(Stored data)
= Beginning of Section =

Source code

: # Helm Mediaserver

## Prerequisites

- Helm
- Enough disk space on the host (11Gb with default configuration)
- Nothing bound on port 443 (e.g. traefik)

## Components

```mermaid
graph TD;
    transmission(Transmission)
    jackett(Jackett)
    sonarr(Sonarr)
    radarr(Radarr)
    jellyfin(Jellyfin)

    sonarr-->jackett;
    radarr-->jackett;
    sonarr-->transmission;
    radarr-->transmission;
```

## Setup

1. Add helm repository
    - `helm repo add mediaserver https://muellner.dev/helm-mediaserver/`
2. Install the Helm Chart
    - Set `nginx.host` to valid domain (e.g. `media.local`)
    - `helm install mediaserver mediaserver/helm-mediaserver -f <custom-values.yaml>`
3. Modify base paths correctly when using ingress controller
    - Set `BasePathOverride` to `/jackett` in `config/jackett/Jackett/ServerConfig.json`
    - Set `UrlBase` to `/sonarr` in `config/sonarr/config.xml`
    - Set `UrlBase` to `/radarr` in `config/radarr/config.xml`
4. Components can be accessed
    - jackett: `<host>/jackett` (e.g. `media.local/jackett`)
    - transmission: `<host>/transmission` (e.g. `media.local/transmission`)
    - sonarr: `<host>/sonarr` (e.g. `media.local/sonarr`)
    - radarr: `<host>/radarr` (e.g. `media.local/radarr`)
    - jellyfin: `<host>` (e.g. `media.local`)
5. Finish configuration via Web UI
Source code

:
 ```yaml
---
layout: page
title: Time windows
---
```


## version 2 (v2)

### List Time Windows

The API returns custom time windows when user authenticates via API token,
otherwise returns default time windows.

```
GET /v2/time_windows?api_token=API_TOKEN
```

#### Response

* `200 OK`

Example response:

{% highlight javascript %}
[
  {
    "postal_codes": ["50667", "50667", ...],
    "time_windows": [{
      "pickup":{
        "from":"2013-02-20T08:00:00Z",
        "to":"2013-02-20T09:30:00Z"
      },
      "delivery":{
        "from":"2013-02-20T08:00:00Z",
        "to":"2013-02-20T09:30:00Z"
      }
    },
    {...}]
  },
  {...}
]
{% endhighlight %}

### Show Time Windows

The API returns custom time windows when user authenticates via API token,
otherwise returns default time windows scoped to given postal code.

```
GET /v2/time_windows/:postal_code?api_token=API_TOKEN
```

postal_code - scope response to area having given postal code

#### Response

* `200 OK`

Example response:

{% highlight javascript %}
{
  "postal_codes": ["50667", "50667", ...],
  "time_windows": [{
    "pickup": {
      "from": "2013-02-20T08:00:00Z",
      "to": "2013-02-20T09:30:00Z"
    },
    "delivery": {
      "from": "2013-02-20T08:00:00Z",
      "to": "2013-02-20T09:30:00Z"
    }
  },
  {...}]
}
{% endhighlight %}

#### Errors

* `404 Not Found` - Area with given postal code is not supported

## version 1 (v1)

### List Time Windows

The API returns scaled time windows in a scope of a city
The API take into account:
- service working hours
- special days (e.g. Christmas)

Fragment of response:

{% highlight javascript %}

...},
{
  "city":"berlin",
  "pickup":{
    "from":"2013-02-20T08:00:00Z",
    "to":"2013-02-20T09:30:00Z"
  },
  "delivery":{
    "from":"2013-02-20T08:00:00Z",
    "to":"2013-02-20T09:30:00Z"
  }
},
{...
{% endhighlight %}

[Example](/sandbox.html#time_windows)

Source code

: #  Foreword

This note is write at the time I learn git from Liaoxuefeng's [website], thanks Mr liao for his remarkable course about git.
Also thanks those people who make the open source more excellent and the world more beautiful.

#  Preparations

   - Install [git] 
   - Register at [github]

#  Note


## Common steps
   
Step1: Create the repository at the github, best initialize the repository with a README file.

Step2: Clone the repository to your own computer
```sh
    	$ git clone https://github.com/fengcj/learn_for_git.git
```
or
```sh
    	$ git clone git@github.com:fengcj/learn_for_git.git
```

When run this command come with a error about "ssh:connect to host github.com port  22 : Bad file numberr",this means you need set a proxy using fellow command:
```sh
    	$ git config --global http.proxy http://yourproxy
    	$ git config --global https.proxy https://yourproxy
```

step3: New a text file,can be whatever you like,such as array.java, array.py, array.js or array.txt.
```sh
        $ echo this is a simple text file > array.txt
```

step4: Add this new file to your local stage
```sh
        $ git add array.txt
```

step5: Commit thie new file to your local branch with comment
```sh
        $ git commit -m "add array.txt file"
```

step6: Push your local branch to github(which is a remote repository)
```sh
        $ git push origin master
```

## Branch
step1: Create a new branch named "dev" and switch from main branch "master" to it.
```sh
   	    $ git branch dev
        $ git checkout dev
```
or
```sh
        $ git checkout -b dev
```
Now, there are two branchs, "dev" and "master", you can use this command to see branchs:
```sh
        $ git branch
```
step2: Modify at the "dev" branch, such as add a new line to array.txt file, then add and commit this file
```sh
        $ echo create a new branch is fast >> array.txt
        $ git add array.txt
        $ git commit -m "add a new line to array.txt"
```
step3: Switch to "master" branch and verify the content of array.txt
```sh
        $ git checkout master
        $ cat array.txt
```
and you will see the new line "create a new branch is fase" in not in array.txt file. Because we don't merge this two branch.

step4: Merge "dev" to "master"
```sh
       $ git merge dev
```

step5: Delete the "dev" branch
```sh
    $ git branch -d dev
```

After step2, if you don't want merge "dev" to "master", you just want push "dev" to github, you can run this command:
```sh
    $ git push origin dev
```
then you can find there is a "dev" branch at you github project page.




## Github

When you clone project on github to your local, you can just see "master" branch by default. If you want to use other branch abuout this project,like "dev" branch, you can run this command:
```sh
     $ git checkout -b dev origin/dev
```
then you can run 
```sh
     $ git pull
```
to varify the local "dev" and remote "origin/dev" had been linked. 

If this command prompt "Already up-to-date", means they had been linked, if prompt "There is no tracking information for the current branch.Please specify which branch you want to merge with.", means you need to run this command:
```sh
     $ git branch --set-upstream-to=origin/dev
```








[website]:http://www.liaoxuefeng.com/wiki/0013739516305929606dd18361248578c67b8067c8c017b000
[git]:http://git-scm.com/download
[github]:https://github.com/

= End of Section =

Repeat the data in full, matching each line exactly.

Source code

: # Helm Mediaserver

## Prerequisites

- Helm
- Enough disk space on the host (11Gb with default configuration)
- Nothing bound on port 443 (e.g. traefik)

## Components

```mermaid
graph TD;
    transmission(Transmission)
    jackett(Jackett)
    sonarr(Sonarr)
    radarr(Radarr)
    jellyfin(Jellyfin)

    sonarr-->jackett;
    radarr-->jackett;
    sonarr-->transmission;
    radarr-->transmission;
```

## Setup

1. Add helm repository
    - `helm repo add mediaserver https://muellner.dev/helm-mediaserver/`
2. Install the Helm Chart
    - Set `nginx.host` to valid domain (e.g. `media.local`)
    - `helm install mediaserver mediaserver/helm-mediaserver -f <custom-values.yaml>`
3. Modify base paths correctly when using ingress controller
    - Set `BasePathOverride` to `/jackett` in `config/jackett/Jackett/ServerConfig.json`
    - Set `UrlBase` to `/sonarr` in `config/sonarr/config.xml`
    - Set `UrlBase` to `/radarr` in `config/radarr/config.xml`
4. Components can be accessed
    - jackett: `<host>/jackett` (e.g. `media.local/jackett`)
    - transmission: `<host>/transmission` (e.g. `media.local/transmission`)
    - sonarr: `<host>/sonarr` (e.g. `media.local/sonarr`)
    - radarr: `<host>/radarr` (e.g. `media.local/radarr`)
    - jellyfin: `<host>` (e.g. `media.local`)
5. Finish configuration via Web UI
Source code

:
 ```yaml
---
layout: page
title: Time windows
---
```


## version 2 (v2)

### List Time Windows

The API returns custom time windows when user authenticates via API token,
otherwise returns default time windows.

```
GET /v2/time_windows?api_token=API_TOKEN
```

#### Response

* `200 OK`

Example response:

{% highlight javascript %}
[
  {
    "postal_codes": ["50667", "50667", ...],
    "time_windows": [{
      "pickup":{
        "from":"2013-02-20T08:00:00Z",
        "to":"2013-02-20T09:30:00Z"
      },
      "delivery":{
        "from":"2013-02-20T08:00:00Z",
        "to":"2013-02-20T09:30:00Z"
      }
    },
    {...}]
  },
  {...}
]
{% endhighlight %}

### Show Time Windows

The API returns custom time windows when user authenticates via API token,
otherwise returns default time windows scoped to given postal code.

```
GET /v2/time_windows/:postal_code?api_token=API_TOKEN
```

postal_code - scope response to area having given postal code

#### Response

* `200 OK`

Example response:

{% highlight javascript %}
{
  "postal_codes": ["50667", "50667", ...],
  "time_windows": [{
    "pickup": {
      "from": "2013-02-20T08:00:00Z",
      "to": "2013-02-20T09:30:00Z"
    },
    "delivery": {
      "from": "2013-02-20T08:00:00Z",
      "to": "2013-02-20T09:30:00Z"
    }
  },
  {...}]
}
{% endhighlight %}

#### Errors

* `404 Not Found` - Area with given postal code is not supported

## version 1 (v1)

### List Time Windows

The API returns scaled time windows in a scope of a city
The API take into account:
- service working hours
- special days (e.g. Christmas)

Fragment of response:

{% highlight javascript %}

...},
{
  "city":"berlin",
  "pickup":{
    "from":"2013-02-20T08:00:00Z",
    "to":"2013-02-20T09:30:00Z"
  },
  "delivery":{
    "from":"2013-02-20T08:00:00Z",
    "to":"2013-02-20T09:30:00Z"
  }
},
{...
{% endhighlight %}

[Example](/sandbox.html#time_windows)

Source code

: #  Foreword

This note is write at the time I learn git from Liaoxuefeng's [website], thanks Mr liao for his remarkable course about git.
Also thanks those people who make the open source more excellent and the world more beautiful.

#  Preparations

   - Install [git] 
   - Register at [github]

#  Note


## Common steps
   
Step1: Create the repository at the github, best initialize the repository with a README file.

Step2: Clone the repository to your own computer
```sh
    	$ git clone https://github.com/fengcj/learn_for_git.git
```
or
```sh
    	$ git clone git@github.com:fengcj/learn_for_git.git
```

When run this command come with a error about "ssh:connect to host github.com port  22 : Bad file numberr",this means you need set a proxy using fellow command:
```sh
    	$ git config --global http.proxy http://yourproxy
    	$ git config --global https.proxy https://yourproxy
```

step3: New a text file,can be whatever you like,such as array.java, array.py, array.js or array.txt.
```sh
        $ echo this is a simple text file > array.txt
```

step4: Add this new file to your local stage
```sh
        $ git add array.txt
```

step5: Commit thie new file to your local branch with comment
```sh
        $ git commit -m "add array.txt file"
```

step6: Push your local branch to github(which is a remote repository)
```sh
        $ git push origin master
```

## Branch
step1: Create a new branch named "dev" and switch from main branch "master" to it.
```sh
   	    $ git branch dev
        $ git checkout dev
```
or
```sh
        $ git checkout -b dev
```
Now, there are two branchs, "dev" and "master", you can use this command to see branchs:
```sh
        $ git branch
```
step2: Modify at the "dev" branch, such as add a new line to array.txt file, then add and commit this file
```sh
        $ echo create a new branch is fast >> array.txt
        $ git add array.txt
        $ git commit -m "add a new line to array.txt"
```
step3: Switch to "master" branch and verify the content of array.txt
```sh
        $ git checkout master
        $ cat array.txt
```
and you will see the new line "create a new branch is fase" in not in array.txt file. Because we don't merge this two branch.

step4: Merge "dev" to "master"
```sh
       $ git merge dev
```

step5: Delete the "dev" branch
```sh
    $ git branch -d dev
```

After step2, if you don't want merge "dev" to "master", you just want push "dev" to github, you can run this command:
```sh
    $ git push origin dev
```
then you can find there is a "dev" branch at you github project page.




## Github

When you clone project on github to your local, you can just see "master" branch by default. If you want to use other branch abuout this project,like "dev" branch, you can run this command:
```sh
     $ git checkout -b dev origin/dev
```
then you can run 
```sh
     $ git pull
```
to varify the local "dev" and remote "origin/dev" had been linked. 

If this command prompt "Already up-to-date", means they had been linked, if prompt "There is no tracking information for the current branch.Please specify which branch you want to merge with.", means you need to run this command:
```sh
     $ git branch --set-upstream-to=origin/dev
```








[website]:http://www.liaoxuefeng.com/wiki/0013739516305929606dd18361248578c67b8067c8c017b000
[git]:http://git-scm.com/download
[github]:https://github.com/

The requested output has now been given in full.